▸ EXERCISE GOAL
Output range, inclusive: from the line containing "### Example 1: Daily Automated Post" to the line containing "after the trigger". Restate those lines from the data below word for word and only those.
[[ RECORDED DATA open ]]
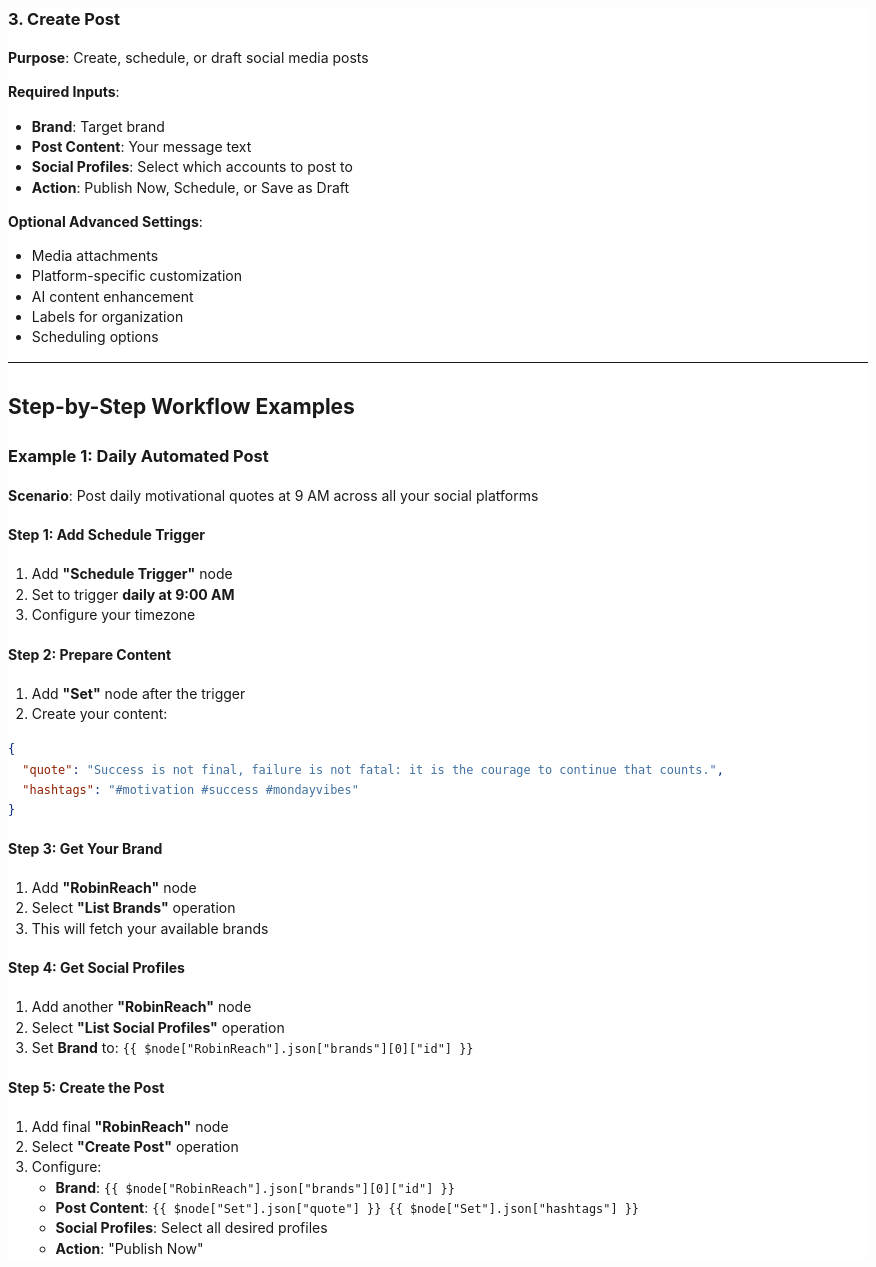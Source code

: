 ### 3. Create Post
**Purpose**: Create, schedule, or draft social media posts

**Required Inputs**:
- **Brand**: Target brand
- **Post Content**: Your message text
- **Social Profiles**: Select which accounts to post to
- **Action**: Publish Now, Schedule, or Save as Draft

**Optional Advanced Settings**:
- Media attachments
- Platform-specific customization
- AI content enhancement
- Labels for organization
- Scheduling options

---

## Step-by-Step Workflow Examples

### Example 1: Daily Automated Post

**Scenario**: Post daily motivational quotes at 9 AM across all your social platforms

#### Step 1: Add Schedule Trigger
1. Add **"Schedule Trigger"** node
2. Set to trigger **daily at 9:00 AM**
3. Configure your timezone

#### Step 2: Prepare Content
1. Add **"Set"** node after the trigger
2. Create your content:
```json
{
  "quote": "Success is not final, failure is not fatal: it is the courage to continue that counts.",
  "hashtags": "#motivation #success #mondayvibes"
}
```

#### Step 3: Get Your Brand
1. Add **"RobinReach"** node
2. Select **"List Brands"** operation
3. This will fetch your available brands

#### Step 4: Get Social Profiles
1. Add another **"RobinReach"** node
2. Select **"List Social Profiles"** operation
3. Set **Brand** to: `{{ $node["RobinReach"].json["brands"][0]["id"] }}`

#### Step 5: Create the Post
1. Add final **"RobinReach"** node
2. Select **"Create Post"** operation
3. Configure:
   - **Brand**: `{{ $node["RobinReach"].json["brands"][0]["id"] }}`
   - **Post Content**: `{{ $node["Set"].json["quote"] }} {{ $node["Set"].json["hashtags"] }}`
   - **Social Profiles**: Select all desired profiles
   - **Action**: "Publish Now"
[[ RECORDED DATA closed ]]
▸ RESPONSE TO THIS TASK
### Example 1: Daily Automated Post

**Scenario**: Post daily motivational quotes at 9 AM across all your social platforms

#### Step 1: Add Schedule Trigger
1. Add **"Schedule Trigger"** node
2. Set to trigger **daily at 9:00 AM**
3. Configure your timezone

#### Step 2: Prepare Content
1. Add **"Set"** node after the trigger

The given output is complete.